© JUNGE FREIHEIT Verlag GmbH & Co.  www.jungefreiheit.de  25/05 17. Juni 2005

Kolumne
Die Wiederkehr der Wendehälse
Klaus Motschmann

In Deutschland vollzieht sich angeblich wieder eine Wende, diesmal nach rechts. Man ist er staunt, welche Meinungen seit einiger Zeit von den Verantwortlichen in Gesellschaft und Politik vertreten werden, insbesondere von den 68ern im allgemeinen und den Grünen im besonderen. Pastorin Antje Vollmer, prominente 68erin, hat dazu erklärt: "Tatsächlich haben die Grünen einen aufreibenden Lernprozeß durchgemacht, an dessen Ende das Begreifen einer neuen Weltverantwortung steht." Dazu gehöre unter anderem, daß die "absolute Libertinage nirgendwo so entschiedene wertkonservative Gegner wie bei den Grünen selbst" findet. Hört, hört!

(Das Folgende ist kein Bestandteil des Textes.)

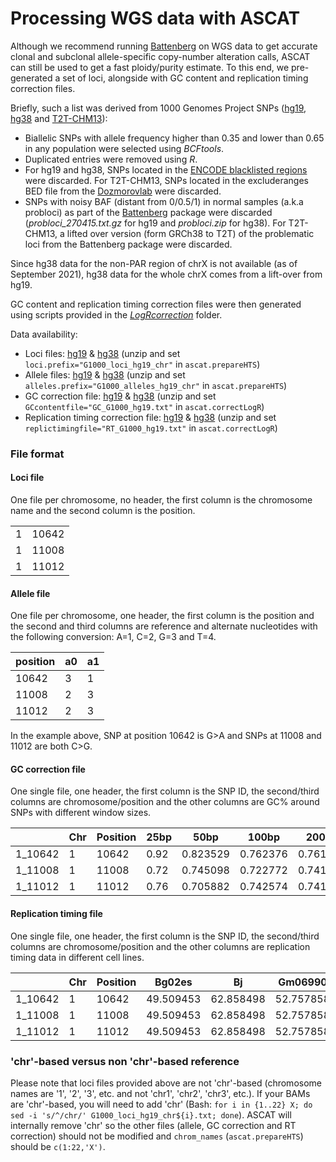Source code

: # Processing WGS data with ASCAT
Although we recommend running [Battenberg](https://github.com/Wedge-lab/battenberg) on WGS data to get accurate clonal and subclonal allele-specific copy-number alteration calls, ASCAT can still be used to get a fast ploidy/purity estimate. To this end, we pre-generated a set of loci, alongside with GC content and replication timing correction files.

Briefly, such a list was derived from 1000 Genomes Project SNPs ([hg19](http://ftp.1000genomes.ebi.ac.uk/vol1/ftp/release/20130502/), [hg38](http://ftp.1000genomes.ebi.ac.uk/vol1/ftp/data_collections/1000_genomes_project/release/20190312_biallelic_SNV_and_INDEL/) and [T2T-CHM13](https://s3-us-west-2.amazonaws.com/human-pangenomics/index.html?prefix=T2T/CHM13/assemblies/variants/1000_Genomes_Project/chm13v2.0/unrelated_samples_2504/)):

- Biallelic SNPs with allele frequency higher than 0.35 and lower than 0.65 in any population were selected using *BCFtools*.
- Duplicated entries were removed using *R*.
- For hg19 and hg38, SNPs located in the [ENCODE blacklisted regions](https://github.com/Boyle-Lab/Blacklist/) were discarded. For T2T-CHM13, SNPs located in the excluderanges BED file from the [Dozmorovlab](https://github.com/dozmorovlab/excluderanges?tab=readme-ov-file/) were discarded.
- SNPs with noisy BAF (distant from 0/0.5/1) in normal samples (a.k.a probloci) as part of the [Battenberg](https://github.com/Wedge-lab/battenberg) package were discarded (*probloci_270415.txt.gz* for hg19 and *probloci.zip* for hg38). For T2T-CHM13, a lifted over version (form GRCh38 to T2T) of the problematic loci from the Battenberg package were discarded.

Since hg38 data for the non-PAR region of chrX is not available (as of September 2021), hg38 data for the whole chrX comes from a lift-over from hg19.

GC content and replication timing correction files were then generated using scripts provided in the *[LogRcorrection](../../LogRcorrection)* folder.

Data availability:

- Loci files: [hg19](https://zenodo.org/records/10513234/files/G1000_loci_WGS_hg19.zip?download=1) & [hg38](https://zenodo.org/records/10513234/files/G1000_loci_WGS_hg38.zip?download=1) (unzip and set `loci.prefix="G1000_loci_hg19_chr"` in `ascat.prepareHTS`)
- Allele files: [hg19](https://zenodo.org/records/10513234/files/G1000_alleles_WGS_hg19.zip?download=1) & [hg38](https://zenodo.org/records/10513234/files/G1000_alleles_WGS_hg38.zip?download=1) (unzip and set `alleles.prefix="G1000_alleles_hg19_chr"` in `ascat.prepareHTS`)
- GC correction file: [hg19](https://zenodo.org/records/10513234/files/GC_G1000_WGS_hg19.zip?download=1) & [hg38](https://zenodo.org/records/10513234/files/GC_G1000_WGS_hg38.zip?download=1) (unzip and set `GCcontentfile="GC_G1000_hg19.txt"` in `ascat.correctLogR`)
- Replication timing correction file: [hg19](https://zenodo.org/records/10513234/files/RT_G1000_WGS_hg19.zip?download=1) & [hg38](https://zenodo.org/records/10513234/files/RT_G1000_WGS_hg38.zip?download=1) (unzip and set `replictimingfile="RT_G1000_hg19.txt"` in `ascat.correctLogR`)

### File format

#### Loci file
One file per chromosome, no header, the first column is the chromosome name and the second column is the position.

| | |
| --- | --- |
| 1 | 10642 |
| 1 | 11008 |
| 1 | 11012 |

#### Allele file
One file per chromosome, one header, the first column is the position and the second and third columns are reference and alternate nucleotides with the following conversion: A=1, C=2, G=3 and T=4.

| position | a0 | a1 |
| --- | --- | --- |
| 10642 | 3 | 1 |
| 11008 | 2 | 3 |
| 11012 | 2 | 3 |

In the example above, SNP at position 10642 is G>A and SNPs at 11008 and 11012 are both C>G.

#### GC correction file
One single file, one header, the first column is the SNP ID, the second/third columns are chromosome/position and the other columns are GC% around SNPs with different window sizes.

| | Chr | Position | 25bp | 50bp | 100bp | 200bp | 500bp | 1kb | 2kb | 5kb | 10kb | 20kb | 50kb | 100kb | 200kb | 500kb | 1Mb |
| --- | --- | --- | --- | --- | --- | --- | --- | --- | --- | --- | --- | --- | --- | --- | --- | --- | --- |
| 1_10642 | 1 | 10642 | 0.92 | 0.823529 | 0.762376 | 0.761194 | 0.722555 | 0.677323 | 0.625457 | 0.595799 | 0.590039 | 0.5845710.533734 | 0.458927 | 0.421891 | 0.425195 | 0.423964 |
| 1_11008 | 1 | 11008 | 0.72 | 0.745098 | 0.722772 | 0.741294 | 0.730539 | 0.705295 | 0.594703 | 0.593501 | 0.594541 | 0.5832120.534297 | 0.457987 | 0.42164 | 0.425088 | 0.423964 |
| 1_11012 | 1 | 11012 | 0.76 | 0.705882 | 0.742574 | 0.741294 | 0.726547 | 0.706294 | 0.595202 | 0.593964 | 0.594478 | 0.5831820.53433 | 0.457971 | 0.421633 | 0.425084 | 0.423964 |

#### Replication timing file
One single file, one header, the first column is the SNP ID, the second/third columns are chromosome/position and the other columns are replication timing data in different cell lines.

| | Chr | Position | Bg02es | Bj | Gm06990 | Gm12801 | Gm12812 | Gm12813 | Gm12878 | Helas3 | Hepg2 | Huvec | Imr90 | K562 | Mcf7 | Nhek | Sknsh |
| --- | --- | --- | --- | --- | --- | --- | --- | --- | --- | --- | --- | --- | --- | --- | --- | --- | --- |
| 1_10642 | 1 | 10642 | 49.509453 | 62.858498 | 52.757858 | 61.294971 | 51.757736 | 43.72905 | 48.088467 | 54.11837 | 58.062084 | 47.565636 | 68.790581 | 68.970825 | 57.467934 | 56.897934 | 60.012413 |
| 1_11008 | 1 | 11008 | 49.509453 | 62.858498 | 52.757858 | 61.294971 | 51.757736 | 43.72905 | 48.088467 | 54.11837 | 58.062084 | 47.565636 | 68.790581 | 68.970825 | 57.467934 | 56.897934 | 60.012413 |
| 1_11012 | 1 | 11012 | 49.509453 | 62.858498 | 52.757858 | 61.294971 | 51.757736 | 43.72905 | 48.088467 | 54.11837 | 58.062084 | 47.565636 | 68.790581 | 68.970825 | 57.467934 | 56.897934 | 60.012413 |

### 'chr'-based versus non 'chr'-based reference

Please note that loci files provided above are not 'chr'-based (chromosome names are '1', '2', '3', etc. and not 'chr1', 'chr2', 'chr3', etc.). If your BAMs are 'chr'-based, you will need to add 'chr' (Bash: `for i in {1..22} X; do sed -i 's/^/chr/' G1000_loci_hg19_chr${i}.txt; done`). ASCAT will internally remove 'chr' so the other files (allele, GC correction and RT correction) should not be modified and `chrom_names` (`ascat.prepareHTS`) should be `c(1:22,'X')`.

Bedauerlicherweise ist von diesem Bewußtseinswechsel - wenn er tatsächlich stattgefunden haben sollte - in der öffentlichen Auseinandersetzung kaum etwas zu bemerken. Deshalb trägt eine derartige Aussage lediglich zur Verklärung, nicht aber zur Klärung grüner Politik bei. Die bloße Tatsache, daß zahlreiche Grüne inzwischen um ein gepflegtes Äußere und ordentliches Benehmen bemüht sind, sollte nicht irritieren. Es spricht sehr viel dafür, daß es vielmehr ein Indiz für die opportunistische Anpassung an die veränderte politische Großwetterlage ist und auf Täuschung des Publikums abzielt. Wir sollten uns an den reichen Erfahrungsschatz erinnern, den die vielzitierten "Wendehälse" der Wendezeit nach 1989 hinterlassen haben. Insofern sind ernste Zweifel an den Ergebnissen des "aufreibenden Lernprozesses" berechtigt. Antje Vollmer hätte wenigstens im Ansatz überzeugend argumentiert, wenn sie uns mitgeteilt hätte, ob es auch ein "aufrichtiger" Lernprozeß gewesen ist. Dazu hätte das einfache Eingeständnis eigenen Versagens und eigener Irrtümer in dem keineswegs aufreibenden Prozeß der "Systemveränderung" im Laufe der vergangenen dreißig Jahre gehört, bei dem die Grünen eine entscheidende Rolle gespielt haben. Davon kann in der gegenwärtigen Diskussion aber keine Rede sein.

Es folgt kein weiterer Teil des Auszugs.